■ **Exercise requirements**: Could you filter the records below down to the lines that include the word "datatypy"?

■ **Data**:
+++

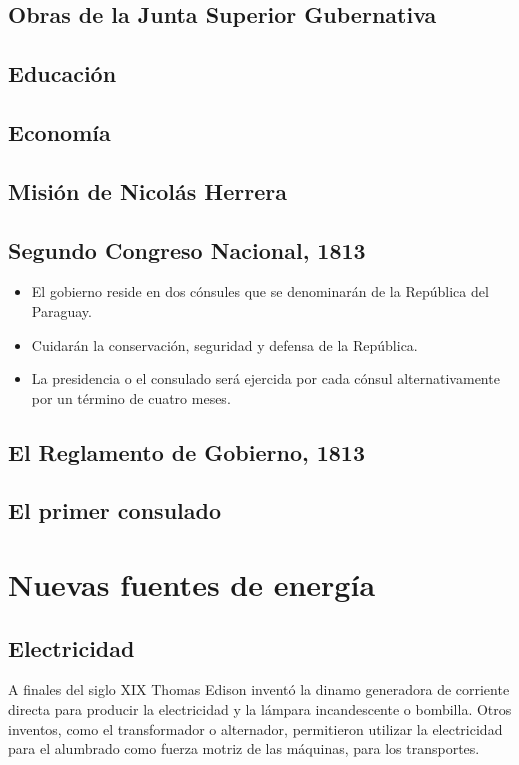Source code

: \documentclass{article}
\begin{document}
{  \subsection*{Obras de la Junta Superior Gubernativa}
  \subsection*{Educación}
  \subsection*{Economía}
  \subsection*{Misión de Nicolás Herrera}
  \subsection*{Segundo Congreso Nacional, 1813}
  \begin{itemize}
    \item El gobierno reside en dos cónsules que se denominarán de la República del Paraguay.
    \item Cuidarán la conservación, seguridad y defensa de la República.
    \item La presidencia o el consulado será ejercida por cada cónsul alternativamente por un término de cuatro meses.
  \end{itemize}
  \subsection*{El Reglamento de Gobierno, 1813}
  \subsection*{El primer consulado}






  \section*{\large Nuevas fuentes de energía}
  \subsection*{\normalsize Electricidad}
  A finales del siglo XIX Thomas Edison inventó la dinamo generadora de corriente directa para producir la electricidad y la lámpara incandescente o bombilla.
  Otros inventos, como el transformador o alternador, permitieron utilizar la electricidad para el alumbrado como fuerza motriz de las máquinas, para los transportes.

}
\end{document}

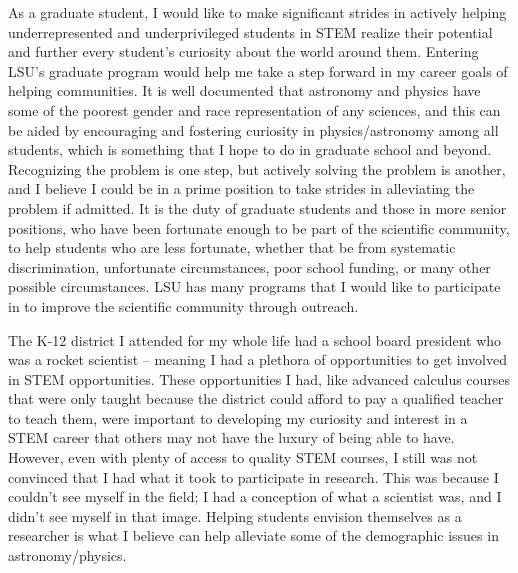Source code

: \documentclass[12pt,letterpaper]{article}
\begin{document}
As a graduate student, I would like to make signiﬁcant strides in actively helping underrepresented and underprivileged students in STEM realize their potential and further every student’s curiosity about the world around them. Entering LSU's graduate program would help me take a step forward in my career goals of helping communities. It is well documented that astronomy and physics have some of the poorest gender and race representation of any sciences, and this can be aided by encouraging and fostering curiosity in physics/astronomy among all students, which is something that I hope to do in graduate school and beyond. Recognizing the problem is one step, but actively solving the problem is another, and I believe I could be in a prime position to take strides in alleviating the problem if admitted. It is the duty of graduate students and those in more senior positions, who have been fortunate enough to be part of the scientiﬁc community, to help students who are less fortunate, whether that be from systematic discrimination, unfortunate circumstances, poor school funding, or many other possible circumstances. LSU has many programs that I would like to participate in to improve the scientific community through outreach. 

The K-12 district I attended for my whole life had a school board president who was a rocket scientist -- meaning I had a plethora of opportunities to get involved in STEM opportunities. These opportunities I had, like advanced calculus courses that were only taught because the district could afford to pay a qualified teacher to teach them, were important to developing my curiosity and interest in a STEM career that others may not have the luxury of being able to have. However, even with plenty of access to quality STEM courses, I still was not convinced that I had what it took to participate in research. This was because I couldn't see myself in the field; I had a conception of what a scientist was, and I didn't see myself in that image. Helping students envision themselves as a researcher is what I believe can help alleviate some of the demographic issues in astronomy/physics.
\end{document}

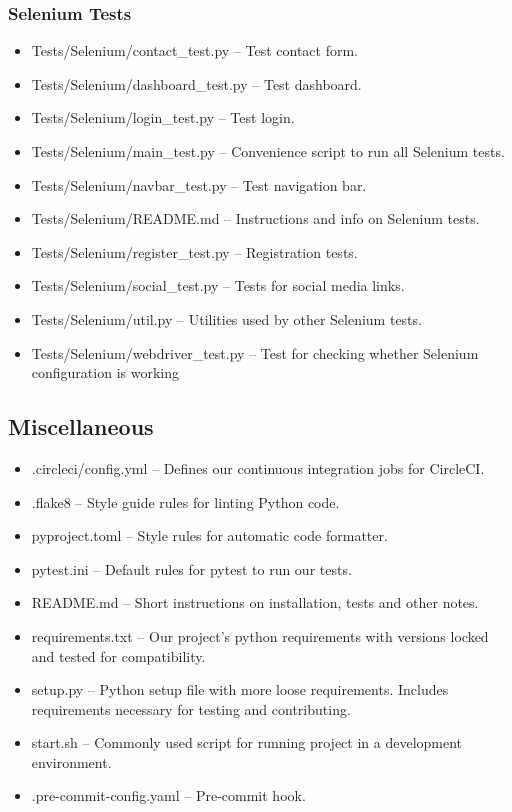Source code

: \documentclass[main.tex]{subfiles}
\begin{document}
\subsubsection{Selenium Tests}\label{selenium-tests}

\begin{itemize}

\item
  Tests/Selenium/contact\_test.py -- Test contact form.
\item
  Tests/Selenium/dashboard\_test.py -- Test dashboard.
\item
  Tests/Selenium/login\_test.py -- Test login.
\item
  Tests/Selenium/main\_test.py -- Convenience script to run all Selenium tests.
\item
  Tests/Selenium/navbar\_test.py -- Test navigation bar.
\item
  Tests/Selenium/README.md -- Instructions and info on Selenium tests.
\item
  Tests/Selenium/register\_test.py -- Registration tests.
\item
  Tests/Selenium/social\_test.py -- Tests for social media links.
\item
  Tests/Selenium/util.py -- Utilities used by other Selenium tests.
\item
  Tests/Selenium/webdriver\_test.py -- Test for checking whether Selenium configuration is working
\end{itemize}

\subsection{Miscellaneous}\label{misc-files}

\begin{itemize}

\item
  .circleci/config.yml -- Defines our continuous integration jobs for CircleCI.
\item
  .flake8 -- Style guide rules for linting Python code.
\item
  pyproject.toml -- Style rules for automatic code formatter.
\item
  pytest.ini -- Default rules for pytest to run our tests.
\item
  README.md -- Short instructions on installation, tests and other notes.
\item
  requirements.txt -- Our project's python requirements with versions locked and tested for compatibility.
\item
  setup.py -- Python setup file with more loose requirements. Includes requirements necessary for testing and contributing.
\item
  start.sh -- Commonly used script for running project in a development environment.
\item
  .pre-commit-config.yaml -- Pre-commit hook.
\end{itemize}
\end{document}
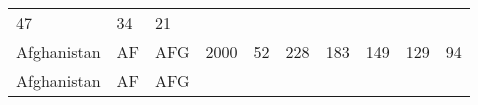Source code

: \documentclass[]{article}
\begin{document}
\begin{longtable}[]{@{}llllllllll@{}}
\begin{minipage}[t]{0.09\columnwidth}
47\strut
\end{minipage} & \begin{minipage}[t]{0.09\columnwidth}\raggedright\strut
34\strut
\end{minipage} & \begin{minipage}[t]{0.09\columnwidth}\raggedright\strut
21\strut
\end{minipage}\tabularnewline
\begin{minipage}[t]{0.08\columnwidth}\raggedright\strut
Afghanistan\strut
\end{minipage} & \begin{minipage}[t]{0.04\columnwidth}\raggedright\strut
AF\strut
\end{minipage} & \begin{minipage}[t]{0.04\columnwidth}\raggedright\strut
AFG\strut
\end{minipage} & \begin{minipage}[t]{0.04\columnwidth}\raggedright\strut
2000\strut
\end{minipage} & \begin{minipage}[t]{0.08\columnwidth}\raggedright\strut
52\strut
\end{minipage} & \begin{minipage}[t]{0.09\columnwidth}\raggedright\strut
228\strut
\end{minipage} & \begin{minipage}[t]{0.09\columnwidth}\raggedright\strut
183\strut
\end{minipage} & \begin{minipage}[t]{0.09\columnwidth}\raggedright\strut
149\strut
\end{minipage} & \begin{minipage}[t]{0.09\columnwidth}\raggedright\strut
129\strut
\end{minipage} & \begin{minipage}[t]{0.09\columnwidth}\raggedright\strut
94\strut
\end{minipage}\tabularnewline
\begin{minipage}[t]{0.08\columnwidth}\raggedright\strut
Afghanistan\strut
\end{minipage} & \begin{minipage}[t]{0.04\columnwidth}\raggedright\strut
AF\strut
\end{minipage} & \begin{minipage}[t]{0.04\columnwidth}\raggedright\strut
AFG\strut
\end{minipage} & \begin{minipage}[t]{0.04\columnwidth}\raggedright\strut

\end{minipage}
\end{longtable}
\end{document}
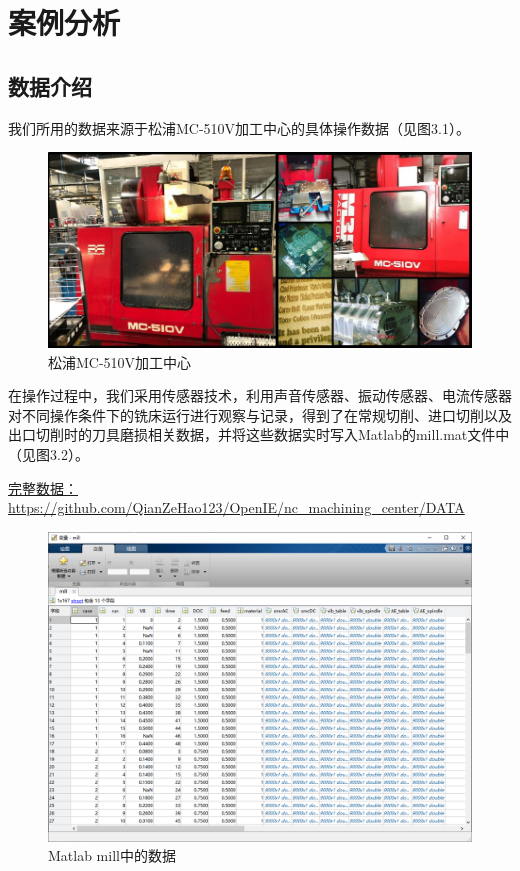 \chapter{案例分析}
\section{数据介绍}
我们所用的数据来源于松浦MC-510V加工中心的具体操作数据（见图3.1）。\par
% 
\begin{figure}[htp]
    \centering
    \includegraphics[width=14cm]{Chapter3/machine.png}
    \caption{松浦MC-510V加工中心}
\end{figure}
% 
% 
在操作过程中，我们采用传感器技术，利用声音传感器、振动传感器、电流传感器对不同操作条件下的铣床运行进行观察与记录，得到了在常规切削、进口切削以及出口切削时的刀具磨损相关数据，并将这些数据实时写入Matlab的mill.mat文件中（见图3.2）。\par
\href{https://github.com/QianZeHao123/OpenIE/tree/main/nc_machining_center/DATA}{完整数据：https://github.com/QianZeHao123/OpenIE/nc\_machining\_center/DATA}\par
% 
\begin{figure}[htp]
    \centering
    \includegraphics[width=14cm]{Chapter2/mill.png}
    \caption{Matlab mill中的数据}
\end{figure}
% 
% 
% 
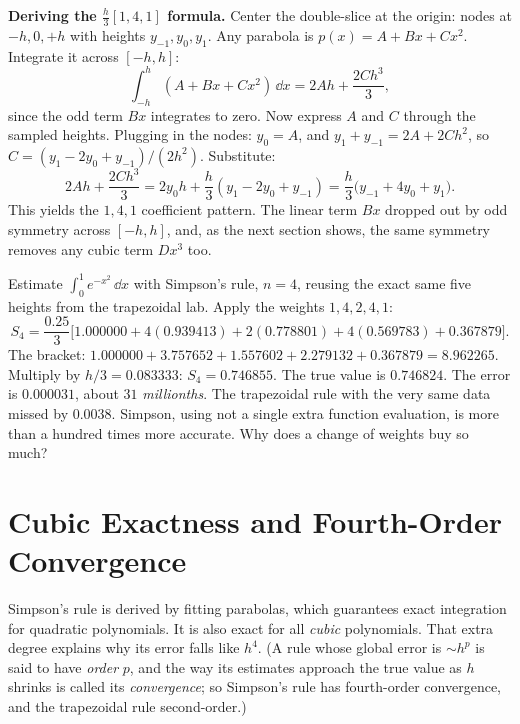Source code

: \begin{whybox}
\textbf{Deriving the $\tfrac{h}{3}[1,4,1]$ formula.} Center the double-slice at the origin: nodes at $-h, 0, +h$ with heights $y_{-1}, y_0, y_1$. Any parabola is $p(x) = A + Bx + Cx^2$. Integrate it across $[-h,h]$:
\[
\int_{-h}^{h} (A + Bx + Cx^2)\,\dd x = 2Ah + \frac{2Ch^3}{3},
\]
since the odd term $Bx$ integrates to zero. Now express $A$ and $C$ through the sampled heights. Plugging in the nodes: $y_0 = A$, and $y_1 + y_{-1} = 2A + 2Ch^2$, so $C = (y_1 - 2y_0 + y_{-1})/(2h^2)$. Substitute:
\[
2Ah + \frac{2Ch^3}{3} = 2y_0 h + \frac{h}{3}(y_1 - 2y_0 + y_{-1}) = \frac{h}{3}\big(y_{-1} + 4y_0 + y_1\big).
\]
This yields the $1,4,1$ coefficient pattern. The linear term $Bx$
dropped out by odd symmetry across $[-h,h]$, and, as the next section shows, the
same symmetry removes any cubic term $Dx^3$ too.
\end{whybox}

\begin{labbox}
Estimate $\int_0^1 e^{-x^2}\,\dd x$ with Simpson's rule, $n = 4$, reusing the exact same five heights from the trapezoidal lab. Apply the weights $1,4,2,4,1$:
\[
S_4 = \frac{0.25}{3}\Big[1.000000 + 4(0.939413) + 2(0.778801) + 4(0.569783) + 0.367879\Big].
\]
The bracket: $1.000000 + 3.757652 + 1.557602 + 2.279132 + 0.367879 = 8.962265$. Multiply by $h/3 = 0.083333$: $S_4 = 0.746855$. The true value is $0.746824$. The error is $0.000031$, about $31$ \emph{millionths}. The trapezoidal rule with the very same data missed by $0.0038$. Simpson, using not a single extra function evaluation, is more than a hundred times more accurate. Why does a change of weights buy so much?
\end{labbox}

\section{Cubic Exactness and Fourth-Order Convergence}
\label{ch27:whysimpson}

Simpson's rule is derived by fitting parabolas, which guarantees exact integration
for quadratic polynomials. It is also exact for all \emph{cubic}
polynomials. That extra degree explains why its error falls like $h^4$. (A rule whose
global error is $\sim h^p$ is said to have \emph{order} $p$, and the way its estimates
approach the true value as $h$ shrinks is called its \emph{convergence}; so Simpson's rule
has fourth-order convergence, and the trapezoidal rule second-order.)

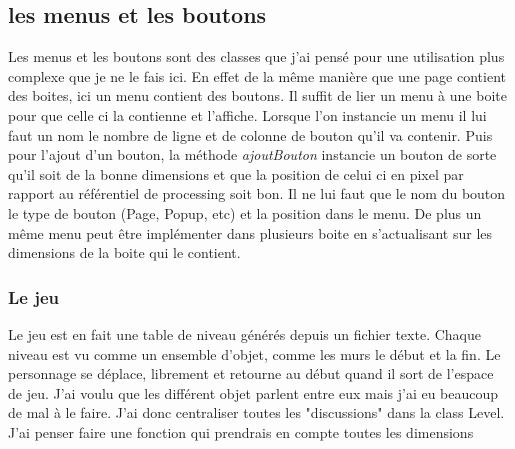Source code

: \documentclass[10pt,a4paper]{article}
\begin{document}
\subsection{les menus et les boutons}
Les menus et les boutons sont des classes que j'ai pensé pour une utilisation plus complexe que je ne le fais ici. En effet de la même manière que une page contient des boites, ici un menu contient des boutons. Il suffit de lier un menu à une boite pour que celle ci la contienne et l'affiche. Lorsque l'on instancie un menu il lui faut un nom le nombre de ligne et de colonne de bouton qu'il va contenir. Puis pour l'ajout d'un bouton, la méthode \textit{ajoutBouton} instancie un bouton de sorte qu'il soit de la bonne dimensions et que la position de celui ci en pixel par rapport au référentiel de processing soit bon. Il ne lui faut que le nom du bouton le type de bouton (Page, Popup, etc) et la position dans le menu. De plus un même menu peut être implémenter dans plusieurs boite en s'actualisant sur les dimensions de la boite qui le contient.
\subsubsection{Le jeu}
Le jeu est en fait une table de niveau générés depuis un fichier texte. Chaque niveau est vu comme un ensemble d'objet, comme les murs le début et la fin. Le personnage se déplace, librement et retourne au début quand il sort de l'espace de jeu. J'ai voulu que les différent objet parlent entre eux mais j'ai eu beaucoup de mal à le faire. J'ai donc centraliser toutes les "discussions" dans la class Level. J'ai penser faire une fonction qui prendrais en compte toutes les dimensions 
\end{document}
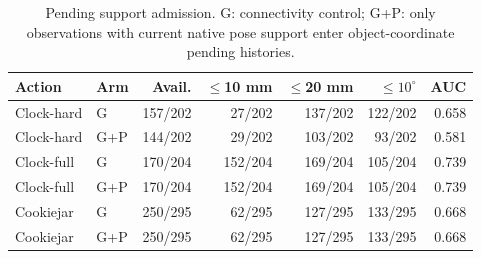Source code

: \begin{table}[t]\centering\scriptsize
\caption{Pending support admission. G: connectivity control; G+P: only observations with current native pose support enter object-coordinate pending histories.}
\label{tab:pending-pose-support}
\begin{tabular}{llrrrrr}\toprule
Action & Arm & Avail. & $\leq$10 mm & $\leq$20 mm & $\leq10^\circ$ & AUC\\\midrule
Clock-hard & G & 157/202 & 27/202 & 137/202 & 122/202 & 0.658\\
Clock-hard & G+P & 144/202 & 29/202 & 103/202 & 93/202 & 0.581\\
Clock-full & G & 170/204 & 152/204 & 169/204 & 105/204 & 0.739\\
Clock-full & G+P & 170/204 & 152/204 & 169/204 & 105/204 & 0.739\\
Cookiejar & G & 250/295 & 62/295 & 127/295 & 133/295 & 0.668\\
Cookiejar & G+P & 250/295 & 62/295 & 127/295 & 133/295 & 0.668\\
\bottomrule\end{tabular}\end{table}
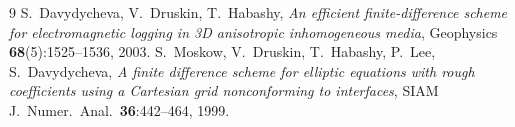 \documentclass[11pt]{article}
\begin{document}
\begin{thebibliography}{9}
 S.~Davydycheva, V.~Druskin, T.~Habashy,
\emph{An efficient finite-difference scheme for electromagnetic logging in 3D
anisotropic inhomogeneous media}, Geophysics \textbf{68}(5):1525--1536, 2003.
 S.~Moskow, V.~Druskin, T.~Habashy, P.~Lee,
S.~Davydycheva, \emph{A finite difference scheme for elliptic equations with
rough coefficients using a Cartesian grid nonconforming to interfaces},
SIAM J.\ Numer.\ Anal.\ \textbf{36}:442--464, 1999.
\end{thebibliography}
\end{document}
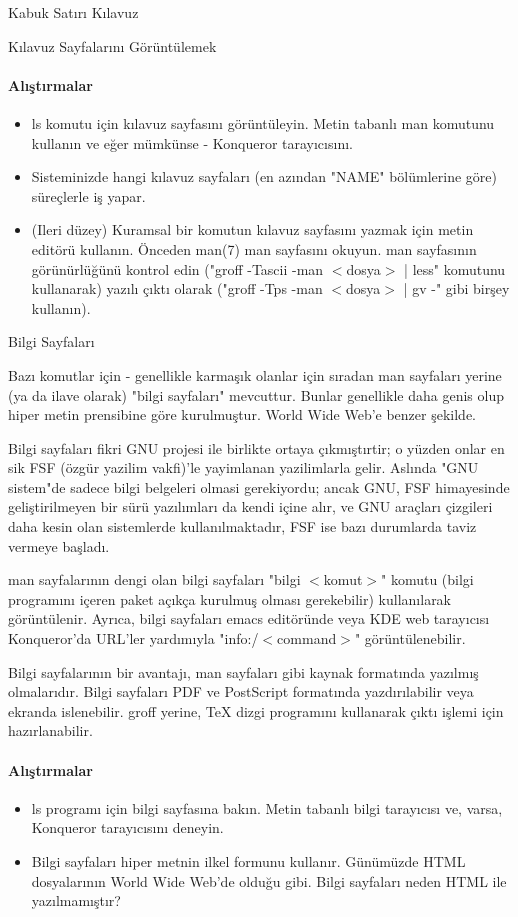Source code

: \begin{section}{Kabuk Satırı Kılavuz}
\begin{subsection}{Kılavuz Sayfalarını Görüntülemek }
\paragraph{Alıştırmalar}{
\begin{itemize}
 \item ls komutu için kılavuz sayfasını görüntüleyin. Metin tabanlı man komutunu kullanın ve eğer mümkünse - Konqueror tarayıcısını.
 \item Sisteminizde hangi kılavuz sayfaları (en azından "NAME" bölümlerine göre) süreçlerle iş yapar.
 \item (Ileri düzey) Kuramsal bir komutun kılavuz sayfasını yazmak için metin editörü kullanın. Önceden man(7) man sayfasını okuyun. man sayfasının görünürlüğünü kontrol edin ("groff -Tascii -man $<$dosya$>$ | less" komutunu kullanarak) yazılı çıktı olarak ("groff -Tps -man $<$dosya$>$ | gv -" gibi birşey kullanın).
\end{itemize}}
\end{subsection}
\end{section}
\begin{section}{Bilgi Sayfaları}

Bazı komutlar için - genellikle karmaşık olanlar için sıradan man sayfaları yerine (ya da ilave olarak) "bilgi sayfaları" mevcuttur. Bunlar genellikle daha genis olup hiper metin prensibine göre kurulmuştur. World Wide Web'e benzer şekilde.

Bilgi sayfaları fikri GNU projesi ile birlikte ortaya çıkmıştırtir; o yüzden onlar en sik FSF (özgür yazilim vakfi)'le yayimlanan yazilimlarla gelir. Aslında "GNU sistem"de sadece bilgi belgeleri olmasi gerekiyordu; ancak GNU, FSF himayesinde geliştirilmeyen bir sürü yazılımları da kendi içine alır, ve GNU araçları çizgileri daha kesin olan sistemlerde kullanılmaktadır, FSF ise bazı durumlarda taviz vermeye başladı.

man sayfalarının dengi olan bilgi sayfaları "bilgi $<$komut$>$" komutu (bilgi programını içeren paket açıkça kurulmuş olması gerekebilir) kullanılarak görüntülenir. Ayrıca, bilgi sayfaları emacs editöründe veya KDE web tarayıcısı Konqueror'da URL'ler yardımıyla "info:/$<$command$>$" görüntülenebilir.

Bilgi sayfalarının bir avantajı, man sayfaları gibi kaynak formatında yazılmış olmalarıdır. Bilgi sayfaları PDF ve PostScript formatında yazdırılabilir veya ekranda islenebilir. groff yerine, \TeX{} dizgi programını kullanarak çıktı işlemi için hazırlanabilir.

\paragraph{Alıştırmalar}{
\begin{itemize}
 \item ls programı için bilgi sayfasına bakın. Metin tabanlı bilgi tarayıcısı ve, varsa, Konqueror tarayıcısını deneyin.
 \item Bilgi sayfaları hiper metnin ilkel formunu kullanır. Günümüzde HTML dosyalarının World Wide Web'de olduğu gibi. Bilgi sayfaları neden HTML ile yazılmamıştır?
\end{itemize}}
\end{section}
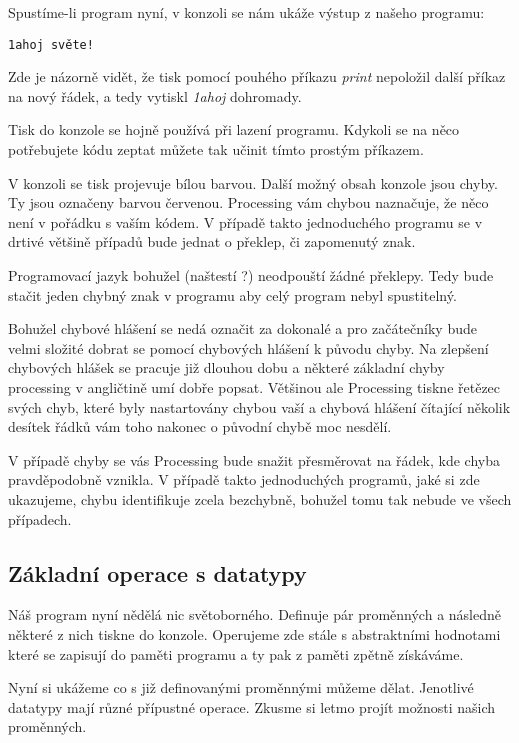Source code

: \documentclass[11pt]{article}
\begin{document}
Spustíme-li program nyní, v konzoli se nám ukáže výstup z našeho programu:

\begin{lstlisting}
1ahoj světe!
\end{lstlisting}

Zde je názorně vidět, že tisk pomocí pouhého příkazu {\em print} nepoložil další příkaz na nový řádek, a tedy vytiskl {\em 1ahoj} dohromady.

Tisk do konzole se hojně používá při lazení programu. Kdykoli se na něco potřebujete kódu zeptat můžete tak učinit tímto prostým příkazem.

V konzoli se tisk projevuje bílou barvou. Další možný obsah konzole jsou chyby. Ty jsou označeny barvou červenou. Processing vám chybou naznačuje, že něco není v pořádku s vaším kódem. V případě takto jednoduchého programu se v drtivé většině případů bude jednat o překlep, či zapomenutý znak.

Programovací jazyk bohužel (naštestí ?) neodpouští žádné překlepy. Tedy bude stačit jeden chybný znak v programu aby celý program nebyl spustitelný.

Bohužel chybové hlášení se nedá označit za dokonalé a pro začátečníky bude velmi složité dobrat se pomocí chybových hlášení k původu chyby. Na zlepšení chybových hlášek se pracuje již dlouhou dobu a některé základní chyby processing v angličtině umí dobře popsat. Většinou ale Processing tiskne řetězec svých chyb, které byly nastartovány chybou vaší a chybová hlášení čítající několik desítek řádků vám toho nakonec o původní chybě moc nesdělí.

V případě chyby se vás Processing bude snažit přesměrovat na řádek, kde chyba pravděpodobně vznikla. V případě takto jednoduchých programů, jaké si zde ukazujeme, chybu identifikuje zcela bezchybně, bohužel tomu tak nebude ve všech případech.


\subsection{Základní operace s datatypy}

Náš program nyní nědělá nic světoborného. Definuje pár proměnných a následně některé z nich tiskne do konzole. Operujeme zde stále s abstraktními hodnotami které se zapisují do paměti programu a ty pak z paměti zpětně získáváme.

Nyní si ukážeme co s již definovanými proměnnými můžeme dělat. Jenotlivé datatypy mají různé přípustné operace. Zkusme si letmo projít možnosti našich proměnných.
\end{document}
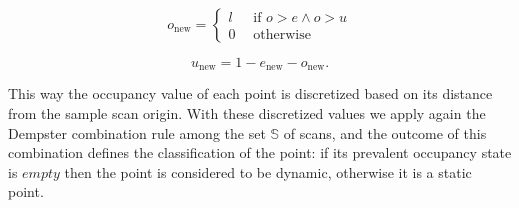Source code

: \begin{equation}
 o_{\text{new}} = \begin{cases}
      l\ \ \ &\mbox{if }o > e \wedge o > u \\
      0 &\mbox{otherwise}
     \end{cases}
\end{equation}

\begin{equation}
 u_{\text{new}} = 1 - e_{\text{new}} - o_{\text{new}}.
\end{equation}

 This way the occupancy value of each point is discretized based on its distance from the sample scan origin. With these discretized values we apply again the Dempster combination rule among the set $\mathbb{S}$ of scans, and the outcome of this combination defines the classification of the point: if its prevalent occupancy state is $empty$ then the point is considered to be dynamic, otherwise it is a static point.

+++

■ **Answer section**:
\subsection{Základní operace s datatypy}
Nyní si ukážeme co s již definovanými proměnnými můžeme dělat. Jenotlivé datatypy mají různé přípustné operace. Zkusme si letmo projít možnosti našich proměnných.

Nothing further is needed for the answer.